Avoiding Accidental Violations of Protective Orders

by Lewis & Laws

The Basics: What Exactly Does Your Protective Order Prohibit?

The first step in avoiding accidental violations is to meticulously review your specific protective order and understand exactly what it restricts. The provisions can vary, but most protective orders in Seattle prohibit some combination of the following:

  • Coming within a certain distance (e.g., 500 feet) of the protected person's home, workplace, school, or anywhere they're known to frequent.
  • Contacting the protected person in any way, directly or indirectly, including in-person, by phone, text, email, mail, social media, or through third parties
  • Possessing firearms or other dangerous weapons
  • Going to certain locations where the protected person will predictably be at
  • Surveilling or having others monitor the protected person

Your order may include additional provisions based on your specific circumstances. Read through it carefully and make sure you understand every single prohibition. If anything is unclear, ask your Seattle criminal defense lawyer to explain it.

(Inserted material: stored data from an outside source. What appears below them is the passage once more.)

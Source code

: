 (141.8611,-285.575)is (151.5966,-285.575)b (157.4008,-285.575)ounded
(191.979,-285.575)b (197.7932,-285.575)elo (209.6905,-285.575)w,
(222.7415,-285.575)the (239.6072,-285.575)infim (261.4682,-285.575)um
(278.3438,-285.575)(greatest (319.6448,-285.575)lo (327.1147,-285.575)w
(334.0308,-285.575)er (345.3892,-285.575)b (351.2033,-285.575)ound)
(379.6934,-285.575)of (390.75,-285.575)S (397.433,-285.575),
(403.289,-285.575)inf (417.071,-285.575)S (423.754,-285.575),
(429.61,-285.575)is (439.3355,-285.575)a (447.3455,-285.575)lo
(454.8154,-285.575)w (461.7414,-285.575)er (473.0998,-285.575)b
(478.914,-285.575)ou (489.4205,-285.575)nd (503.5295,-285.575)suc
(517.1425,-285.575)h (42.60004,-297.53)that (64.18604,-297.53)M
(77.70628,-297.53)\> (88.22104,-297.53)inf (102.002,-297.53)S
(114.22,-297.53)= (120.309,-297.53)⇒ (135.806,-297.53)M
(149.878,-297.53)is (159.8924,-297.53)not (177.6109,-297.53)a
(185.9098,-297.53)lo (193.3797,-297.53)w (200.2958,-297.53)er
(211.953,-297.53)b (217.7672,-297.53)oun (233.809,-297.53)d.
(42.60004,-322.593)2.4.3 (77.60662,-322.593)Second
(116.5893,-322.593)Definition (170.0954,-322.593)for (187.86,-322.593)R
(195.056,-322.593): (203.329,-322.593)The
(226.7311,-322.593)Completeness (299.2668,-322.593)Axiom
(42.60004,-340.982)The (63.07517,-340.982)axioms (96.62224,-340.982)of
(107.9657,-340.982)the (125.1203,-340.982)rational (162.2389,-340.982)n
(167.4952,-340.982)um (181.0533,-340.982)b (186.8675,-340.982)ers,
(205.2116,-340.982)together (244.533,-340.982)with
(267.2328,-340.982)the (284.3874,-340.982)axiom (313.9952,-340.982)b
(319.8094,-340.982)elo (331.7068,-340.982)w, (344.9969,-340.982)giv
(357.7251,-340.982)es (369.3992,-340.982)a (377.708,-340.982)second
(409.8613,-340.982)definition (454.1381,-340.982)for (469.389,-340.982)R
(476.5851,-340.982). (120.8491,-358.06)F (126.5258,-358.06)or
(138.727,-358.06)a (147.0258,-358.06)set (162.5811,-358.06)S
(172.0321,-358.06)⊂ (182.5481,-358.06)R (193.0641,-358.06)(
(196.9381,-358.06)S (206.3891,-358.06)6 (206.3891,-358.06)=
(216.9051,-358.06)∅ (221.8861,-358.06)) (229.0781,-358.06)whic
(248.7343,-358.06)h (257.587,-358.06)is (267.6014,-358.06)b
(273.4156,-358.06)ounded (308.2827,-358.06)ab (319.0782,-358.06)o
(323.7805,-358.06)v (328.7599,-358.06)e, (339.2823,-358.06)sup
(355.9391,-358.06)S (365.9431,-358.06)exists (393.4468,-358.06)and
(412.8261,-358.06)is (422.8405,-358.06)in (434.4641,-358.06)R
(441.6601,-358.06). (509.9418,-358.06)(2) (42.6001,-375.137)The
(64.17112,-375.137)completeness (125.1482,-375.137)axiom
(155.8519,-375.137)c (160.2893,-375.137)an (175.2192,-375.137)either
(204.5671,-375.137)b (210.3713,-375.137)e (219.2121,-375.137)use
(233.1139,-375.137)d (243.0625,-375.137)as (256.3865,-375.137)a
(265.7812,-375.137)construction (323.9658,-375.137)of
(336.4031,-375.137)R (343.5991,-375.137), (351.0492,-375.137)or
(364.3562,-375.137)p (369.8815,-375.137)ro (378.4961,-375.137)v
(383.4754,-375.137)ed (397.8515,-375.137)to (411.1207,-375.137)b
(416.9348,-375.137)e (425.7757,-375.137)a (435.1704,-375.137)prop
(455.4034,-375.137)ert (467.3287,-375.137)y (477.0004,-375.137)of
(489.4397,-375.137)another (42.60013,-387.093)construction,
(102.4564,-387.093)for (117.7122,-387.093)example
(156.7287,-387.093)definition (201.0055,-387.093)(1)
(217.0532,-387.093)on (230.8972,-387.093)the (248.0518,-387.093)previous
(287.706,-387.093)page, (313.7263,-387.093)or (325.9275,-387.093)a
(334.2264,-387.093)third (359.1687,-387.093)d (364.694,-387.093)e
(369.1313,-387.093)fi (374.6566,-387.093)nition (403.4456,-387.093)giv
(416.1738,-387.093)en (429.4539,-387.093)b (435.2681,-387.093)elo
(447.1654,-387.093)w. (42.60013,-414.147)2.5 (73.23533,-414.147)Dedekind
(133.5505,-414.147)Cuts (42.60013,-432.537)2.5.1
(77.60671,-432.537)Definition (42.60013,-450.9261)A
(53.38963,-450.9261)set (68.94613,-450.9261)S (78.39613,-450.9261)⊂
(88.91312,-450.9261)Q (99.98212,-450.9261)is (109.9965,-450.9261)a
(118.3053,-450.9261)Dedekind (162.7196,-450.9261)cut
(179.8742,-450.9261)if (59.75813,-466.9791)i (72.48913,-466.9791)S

Pitfall #1: "Accidentally" Encountering the Protected Person in Public

One of the most common ways protective orders get violated is by "chance" meetings in public places. For example, let's say your protective order prohibits coming within 500 feet of your ex who works downtown. If you decide to have lunch at a popular downtown restaurant, and they happen to show up, you've now violated your order. Even if the meeting was unintentional, you have a duty to leave the area to avoid breaching the distance requirement immediately.

To prevent this, you must be hyper-vigilant about where you go and actively stay away from places the protected person is likely to be based on their known routine. This might mean having to change up your own habits and frequent different establishments to lower the odds of accidentally encountering them. It's inconvenient, but violating your order will be much worse.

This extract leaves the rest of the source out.